Perguntei como chegar ao famoso bosque de La Plata e para lá rumei com as aquarelas, um frasco de água, um par de pincéis e um caderno de folhas brancas. Sentei na grama entre os enormes eucaliptos e comecei a pintar um daqueles troncos descascados, com seus cambiantes tons de verdes, ocres e marrons, imbricados de um modo que me comovia. Tudo era plácido naquela manhã e, pelo poder da beleza, eu esquecera minha melancolia. Súbito ocorreu um cataclismo: eu tinha menos de doze anos e estava sozinho, em uma cidade desconhecida, quando de repente apareceu um grupo de marmanjos, de uns quinze anos, que, rindo de mim, arrancaram-me a paleta, pisotearam as humildes pastilhas de aquarela, quebraram meus pincéis e atiraram longe o vidrinho com água; rindo, até que foram embora.

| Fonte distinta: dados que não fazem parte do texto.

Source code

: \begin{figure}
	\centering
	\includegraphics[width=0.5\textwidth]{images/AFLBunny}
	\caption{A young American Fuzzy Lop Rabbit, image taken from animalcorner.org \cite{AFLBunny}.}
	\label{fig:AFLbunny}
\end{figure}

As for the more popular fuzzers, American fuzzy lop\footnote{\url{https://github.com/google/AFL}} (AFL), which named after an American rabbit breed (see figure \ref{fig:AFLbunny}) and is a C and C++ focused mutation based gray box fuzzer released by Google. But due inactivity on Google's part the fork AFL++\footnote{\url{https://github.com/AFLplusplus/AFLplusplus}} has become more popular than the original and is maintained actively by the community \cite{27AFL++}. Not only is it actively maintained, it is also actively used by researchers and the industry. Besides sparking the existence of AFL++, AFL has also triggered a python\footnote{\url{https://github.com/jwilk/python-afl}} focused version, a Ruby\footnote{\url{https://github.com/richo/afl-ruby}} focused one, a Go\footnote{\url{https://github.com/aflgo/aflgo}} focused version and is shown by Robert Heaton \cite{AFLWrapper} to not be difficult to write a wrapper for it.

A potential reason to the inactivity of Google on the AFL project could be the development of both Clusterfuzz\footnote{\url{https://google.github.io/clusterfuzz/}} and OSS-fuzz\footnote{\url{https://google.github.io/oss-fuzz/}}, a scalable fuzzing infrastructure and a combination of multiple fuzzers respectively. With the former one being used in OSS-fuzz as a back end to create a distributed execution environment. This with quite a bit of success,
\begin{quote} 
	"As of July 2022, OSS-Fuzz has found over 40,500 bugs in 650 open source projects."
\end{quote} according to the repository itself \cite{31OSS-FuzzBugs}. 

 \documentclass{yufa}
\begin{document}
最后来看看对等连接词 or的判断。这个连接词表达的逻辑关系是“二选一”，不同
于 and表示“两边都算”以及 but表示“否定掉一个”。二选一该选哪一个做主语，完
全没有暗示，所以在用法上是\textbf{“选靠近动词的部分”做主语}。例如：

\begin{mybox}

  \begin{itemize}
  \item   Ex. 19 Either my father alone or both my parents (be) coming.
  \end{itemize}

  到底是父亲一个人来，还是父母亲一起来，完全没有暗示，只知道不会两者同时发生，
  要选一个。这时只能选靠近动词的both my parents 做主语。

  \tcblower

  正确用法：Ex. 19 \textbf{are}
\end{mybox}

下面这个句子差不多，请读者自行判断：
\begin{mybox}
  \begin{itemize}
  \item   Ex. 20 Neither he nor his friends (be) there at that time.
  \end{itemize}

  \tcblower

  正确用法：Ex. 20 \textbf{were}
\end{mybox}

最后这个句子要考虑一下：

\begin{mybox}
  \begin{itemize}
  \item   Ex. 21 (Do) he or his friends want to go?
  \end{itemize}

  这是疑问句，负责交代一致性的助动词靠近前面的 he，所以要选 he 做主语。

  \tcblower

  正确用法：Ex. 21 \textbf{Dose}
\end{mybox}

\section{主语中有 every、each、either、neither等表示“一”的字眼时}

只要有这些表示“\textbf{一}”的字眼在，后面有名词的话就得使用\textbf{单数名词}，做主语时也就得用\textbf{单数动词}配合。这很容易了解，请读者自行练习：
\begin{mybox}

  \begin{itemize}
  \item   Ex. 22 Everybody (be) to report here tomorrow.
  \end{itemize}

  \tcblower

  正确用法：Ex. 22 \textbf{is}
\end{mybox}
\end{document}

Durante um tempo que me pareceu infinito, eu permaneci sentado na grama, enquanto minhas lágrimas caíam. Depois consegui me levantar e comecei a voltar lentamente para a pensão, mas me perdi e tive de perguntar várias vezes onde ficava minha rua.
Quando por fim cheguei, entrei em meu quartinho e permaneci o dia inteiro na cama. Tiritava como quem tem febre, e talvez tivesse."
(Do livro de memórias Antes do fim, tradução de Sérgio Molina, publicado pela Companhias das Letras.)